Aim of the exercise: For the data below, give again exactly the lines from the one containing "- Imagens e vídeos (internos e externos)" through the one containing "Built-in webserver", both ends included, and no others.
+++ Data listing
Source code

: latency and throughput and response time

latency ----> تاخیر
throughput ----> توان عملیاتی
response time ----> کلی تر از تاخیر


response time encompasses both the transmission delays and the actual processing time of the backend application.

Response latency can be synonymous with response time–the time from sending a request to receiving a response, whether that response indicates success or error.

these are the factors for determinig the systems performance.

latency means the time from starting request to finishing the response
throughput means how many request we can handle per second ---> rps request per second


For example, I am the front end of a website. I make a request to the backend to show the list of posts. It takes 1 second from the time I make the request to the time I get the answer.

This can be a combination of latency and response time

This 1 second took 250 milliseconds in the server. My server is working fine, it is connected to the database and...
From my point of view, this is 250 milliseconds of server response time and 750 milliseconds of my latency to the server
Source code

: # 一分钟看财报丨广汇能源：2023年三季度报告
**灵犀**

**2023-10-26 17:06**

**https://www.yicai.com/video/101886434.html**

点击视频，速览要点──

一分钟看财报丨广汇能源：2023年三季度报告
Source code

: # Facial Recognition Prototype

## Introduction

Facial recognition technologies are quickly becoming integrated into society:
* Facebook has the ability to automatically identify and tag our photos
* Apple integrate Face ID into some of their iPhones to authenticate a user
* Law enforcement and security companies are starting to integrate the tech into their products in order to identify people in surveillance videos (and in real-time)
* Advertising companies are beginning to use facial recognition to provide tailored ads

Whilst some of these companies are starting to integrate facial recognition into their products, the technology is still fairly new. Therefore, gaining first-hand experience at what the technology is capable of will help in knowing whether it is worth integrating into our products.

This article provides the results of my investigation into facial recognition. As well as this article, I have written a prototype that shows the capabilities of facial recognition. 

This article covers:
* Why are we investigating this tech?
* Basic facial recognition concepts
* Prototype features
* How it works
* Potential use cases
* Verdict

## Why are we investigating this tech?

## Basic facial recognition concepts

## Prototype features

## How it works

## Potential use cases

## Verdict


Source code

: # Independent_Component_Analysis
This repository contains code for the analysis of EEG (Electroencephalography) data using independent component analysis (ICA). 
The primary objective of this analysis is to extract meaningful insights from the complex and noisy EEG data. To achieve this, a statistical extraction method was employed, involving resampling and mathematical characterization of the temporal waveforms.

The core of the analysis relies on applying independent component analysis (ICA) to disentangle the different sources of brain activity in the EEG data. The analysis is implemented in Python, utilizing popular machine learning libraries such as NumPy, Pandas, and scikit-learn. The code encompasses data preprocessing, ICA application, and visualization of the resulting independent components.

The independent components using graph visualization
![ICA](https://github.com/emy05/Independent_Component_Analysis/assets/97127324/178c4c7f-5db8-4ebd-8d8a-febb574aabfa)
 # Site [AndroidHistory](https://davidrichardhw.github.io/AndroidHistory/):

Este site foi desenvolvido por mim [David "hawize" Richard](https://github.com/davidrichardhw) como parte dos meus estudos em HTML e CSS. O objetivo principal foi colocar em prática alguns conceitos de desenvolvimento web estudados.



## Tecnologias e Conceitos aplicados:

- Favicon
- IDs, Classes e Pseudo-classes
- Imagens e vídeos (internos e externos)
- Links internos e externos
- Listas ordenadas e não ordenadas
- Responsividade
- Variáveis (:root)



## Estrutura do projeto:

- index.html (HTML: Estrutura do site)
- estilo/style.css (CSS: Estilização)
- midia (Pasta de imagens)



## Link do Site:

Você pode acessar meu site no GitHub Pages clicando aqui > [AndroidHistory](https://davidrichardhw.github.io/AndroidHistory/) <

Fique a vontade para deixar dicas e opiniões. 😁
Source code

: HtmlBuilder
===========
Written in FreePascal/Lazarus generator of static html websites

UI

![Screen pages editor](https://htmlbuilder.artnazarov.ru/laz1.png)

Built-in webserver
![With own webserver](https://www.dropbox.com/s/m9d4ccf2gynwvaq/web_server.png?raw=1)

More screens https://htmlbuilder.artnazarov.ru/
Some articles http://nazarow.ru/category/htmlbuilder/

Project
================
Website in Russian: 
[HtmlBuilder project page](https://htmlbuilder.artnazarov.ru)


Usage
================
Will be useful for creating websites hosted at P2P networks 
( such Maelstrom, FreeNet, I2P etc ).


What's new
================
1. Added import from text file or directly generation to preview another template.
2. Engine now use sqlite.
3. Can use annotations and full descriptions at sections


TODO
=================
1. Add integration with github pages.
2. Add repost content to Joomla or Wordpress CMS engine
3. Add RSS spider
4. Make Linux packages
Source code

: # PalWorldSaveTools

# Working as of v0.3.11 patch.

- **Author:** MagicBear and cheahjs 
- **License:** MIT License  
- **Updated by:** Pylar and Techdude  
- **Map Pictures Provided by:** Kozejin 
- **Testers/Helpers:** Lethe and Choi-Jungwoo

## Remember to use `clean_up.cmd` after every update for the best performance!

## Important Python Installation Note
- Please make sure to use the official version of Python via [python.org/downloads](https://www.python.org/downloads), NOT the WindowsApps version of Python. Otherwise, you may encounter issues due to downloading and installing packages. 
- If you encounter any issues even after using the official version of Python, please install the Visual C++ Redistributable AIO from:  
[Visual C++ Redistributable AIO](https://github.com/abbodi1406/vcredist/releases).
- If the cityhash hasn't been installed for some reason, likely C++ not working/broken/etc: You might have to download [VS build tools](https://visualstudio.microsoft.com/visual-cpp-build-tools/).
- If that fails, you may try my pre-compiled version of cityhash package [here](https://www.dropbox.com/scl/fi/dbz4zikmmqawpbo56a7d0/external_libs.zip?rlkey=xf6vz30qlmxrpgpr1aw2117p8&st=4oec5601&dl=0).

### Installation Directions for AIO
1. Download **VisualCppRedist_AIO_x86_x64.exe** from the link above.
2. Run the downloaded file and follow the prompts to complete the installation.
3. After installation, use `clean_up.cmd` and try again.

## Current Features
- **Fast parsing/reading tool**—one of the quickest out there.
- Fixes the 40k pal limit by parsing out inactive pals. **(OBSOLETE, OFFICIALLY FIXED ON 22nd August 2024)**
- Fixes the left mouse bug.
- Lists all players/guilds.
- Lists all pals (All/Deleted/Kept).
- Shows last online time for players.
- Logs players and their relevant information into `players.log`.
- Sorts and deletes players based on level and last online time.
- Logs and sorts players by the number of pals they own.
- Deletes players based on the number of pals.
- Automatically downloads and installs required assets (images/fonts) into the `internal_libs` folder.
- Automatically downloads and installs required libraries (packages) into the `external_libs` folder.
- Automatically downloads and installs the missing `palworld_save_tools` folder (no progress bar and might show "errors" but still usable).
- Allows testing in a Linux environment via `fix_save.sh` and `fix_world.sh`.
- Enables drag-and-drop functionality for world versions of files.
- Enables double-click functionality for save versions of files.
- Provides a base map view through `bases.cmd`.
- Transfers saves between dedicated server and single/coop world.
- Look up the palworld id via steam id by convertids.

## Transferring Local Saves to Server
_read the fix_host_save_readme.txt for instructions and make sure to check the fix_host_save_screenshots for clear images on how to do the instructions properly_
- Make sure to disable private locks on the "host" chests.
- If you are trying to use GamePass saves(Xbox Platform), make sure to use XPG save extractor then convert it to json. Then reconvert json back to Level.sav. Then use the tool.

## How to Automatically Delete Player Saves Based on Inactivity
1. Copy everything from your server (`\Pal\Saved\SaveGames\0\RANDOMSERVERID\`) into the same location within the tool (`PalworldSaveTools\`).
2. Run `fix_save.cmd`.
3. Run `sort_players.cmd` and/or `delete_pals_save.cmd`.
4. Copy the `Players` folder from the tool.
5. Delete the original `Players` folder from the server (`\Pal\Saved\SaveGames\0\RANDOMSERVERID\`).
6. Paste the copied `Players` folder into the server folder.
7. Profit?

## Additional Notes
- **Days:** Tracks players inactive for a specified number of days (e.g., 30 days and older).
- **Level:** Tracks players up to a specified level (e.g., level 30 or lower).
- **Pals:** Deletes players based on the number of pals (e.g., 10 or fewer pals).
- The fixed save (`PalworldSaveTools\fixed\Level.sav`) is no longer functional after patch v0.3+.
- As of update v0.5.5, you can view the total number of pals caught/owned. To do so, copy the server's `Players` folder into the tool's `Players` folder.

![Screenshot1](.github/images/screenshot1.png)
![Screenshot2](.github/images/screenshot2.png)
++++++
Answer space:
- Imagens e vídeos (internos e externos)
- Links internos e externos
- Listas ordenadas e não ordenadas
- Responsividade
- Variáveis (:root)



## Estrutura do projeto:

- index.html (HTML: Estrutura do site)
- estilo/style.css (CSS: Estilização)
- midia (Pasta de imagens)



## Link do Site:

Você pode acessar meu site no GitHub Pages clicando aqui > [AndroidHistory](https://davidrichardhw.github.io/AndroidHistory/) <

Fique a vontade para deixar dicas e opiniões. 😁
Source code

: HtmlBuilder
===========
Written in FreePascal/Lazarus generator of static html websites

UI

![Screen pages editor](https://htmlbuilder.artnazarov.ru/laz1.png)

Built-in webserver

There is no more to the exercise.